Black Earth Ensemble's 20th Celebration 

Received a invitation to come to the twentieth year celebration of Nicole Mitchell’s Black Earth Ensemble at Constellation Chicago. When I accepted the invitation to play, Niki seemed genuinely pleased. I eagerly awaited the opportunity to share in the music of my friend of great accomplishments. I tried my best not to be worried about how I’d do. 

Upon arriving, Black Earth Ensemble was finishing up the soundcheck. When Niki saw that I was there, she urged me to set up quickly, and launched into “South Shore” before I’d gotten fully tuned. The melody came back to me and I found my way into the song and a little solo exploration. Resumed tuning, then settled into my seat as part of the arriving audience. 

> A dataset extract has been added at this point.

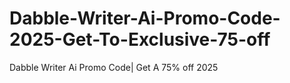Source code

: # Dabble-Writer-Ai-Promo-Code-2025-Get-To-Exclusive-75-off
Dabble Writer Ai Promo Code| Get A 75% off 2025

Uncharacteristically, Nicole opened the concert by talking instead of playing. It was a joyful, welcoming introduction to the program, during which she explained that BEE was always about change, so the personnel was always changing, including around forty musicians over the twenty years of music making. 

As a retrospective slideshow filled the back curtain, the first tune, “Africa Rising,” opened with the violin work of Samuel Willams/Savoir Faire who, along with Darius Savage, was in the first iteration of BEE. Ugochi Nwaogwugwu was called up, giving rich, spirited voice to Nicole’s lyrics and chants. When she asked the audience if they recognized the song, Niki remarked that the concert could unfold like a game of “Name That Tune.” 

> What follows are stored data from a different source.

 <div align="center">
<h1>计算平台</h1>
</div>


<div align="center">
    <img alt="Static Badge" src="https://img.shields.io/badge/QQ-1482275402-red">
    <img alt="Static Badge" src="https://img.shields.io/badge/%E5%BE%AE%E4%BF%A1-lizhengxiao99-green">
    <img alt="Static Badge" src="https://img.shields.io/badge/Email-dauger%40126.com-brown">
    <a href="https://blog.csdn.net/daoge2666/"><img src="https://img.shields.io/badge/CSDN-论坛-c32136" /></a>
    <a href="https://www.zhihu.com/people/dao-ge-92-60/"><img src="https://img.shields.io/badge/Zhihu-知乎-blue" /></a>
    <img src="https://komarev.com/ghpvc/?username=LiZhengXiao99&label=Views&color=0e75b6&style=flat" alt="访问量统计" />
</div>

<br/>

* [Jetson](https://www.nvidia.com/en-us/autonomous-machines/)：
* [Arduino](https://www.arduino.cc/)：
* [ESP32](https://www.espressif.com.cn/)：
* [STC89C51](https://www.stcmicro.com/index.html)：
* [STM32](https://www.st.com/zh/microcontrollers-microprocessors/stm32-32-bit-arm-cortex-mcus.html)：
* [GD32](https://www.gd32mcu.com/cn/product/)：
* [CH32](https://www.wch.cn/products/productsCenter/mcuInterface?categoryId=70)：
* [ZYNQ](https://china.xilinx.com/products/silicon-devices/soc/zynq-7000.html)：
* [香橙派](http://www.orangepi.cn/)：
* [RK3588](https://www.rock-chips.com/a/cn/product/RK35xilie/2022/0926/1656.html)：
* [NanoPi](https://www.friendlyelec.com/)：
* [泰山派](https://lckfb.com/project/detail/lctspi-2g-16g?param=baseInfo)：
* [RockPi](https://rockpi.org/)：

I wish I’d had the foresight to document the set list as the concert progressed. But I was caught up in the power of the music and of my impending guest appearance. At one point, though, I turned my worry into an affiirmation that this moment was not about me and that I could just be open to what could come through me. 

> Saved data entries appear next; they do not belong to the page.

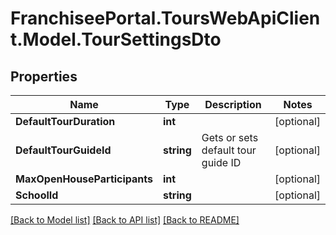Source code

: # FranchiseePortal.ToursWebApiClient.Model.TourSettingsDto

## Properties

Name | Type | Description | Notes
------------ | ------------- | ------------- | -------------
**DefaultTourDuration** | **int** |  | [optional] 
**DefaultTourGuideId** | **string** | Gets or sets default tour guide ID | [optional] 
**MaxOpenHouseParticipants** | **int** |  | [optional] 
**SchoolId** | **string** |  | [optional] 

[[Back to Model list]](../README.md#documentation-for-models) [[Back to API list]](../README.md#documentation-for-api-endpoints) [[Back to README]](../README.md)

When Niki introduced me, she also called up Ugochi and Zahra to vocalize. They did a compelling introduction to “Three Blue Stones”, while I added embellishments. I kept adjusting my tuning and never really felt that I’d gotten it right. After a while Niki signaled for my solo and I let it flow.  I also soloed on South Shore, as well as playing on the melody. 

Enough about me. Nicole Mitchell’s music was amazing, as was the creativity and musicianship of the band: cellist Tomeka Reid and bassist Joshua Abrams, (who may well be Nicole’s most frequent collaborators); drummer Marcus Evans and percussionist JoVia Armstrong; guitarist Alex Wing and pianist Jim Baker. There were songs with multiple time signatures; passages of dizzying speed and dexterity; and lyrics reflecting these times and imagined futures. At one point, during the second half, Nicole turned to the band and asked, “Wanna get harder?” They agreed, expertly performing compositions that had the front row of musicians in the audience physically trying to comprehend rhythms and structures. 

During the intermission, friends and fans mingled, sharing stories of and praise for Nicole’s amazing career and creative output, including awards, fellowships, international appearances, and a number of performing ensembles. Many of those present remembered the soft spoken woman who has become a powerful bandleader and a veritable force of nature. 

Several musical friends arrived during the second half, probably following gigs of their own. When she realized it, Nicole invited bassist Junius Paul and drummer Isaiah Spencer to sit in, after checking in with Josh and Marcus about relinquishing their spots and instruments. I shouted to Niki that Ben Lamar Gay was also present, so he joined the group on cornet. What followed was a spirited piece, which turned into an exchange between JoVia and Isaiah, which Zahra described as Africa drums mixing with Double Dutch; a moment so intense that Nicole just took a seat in the audience to enjoy it along with us. Master drummers carried us home. 

BEE’s parting song had the sound and feel of South Africa, with a chant that became a communal sing of “Peace and love til I see you again” Zahra and I got to add our energy and harmonies, once Niki heard what we were doing on the sidelines. It was a beautiful ending to a perfect celebration.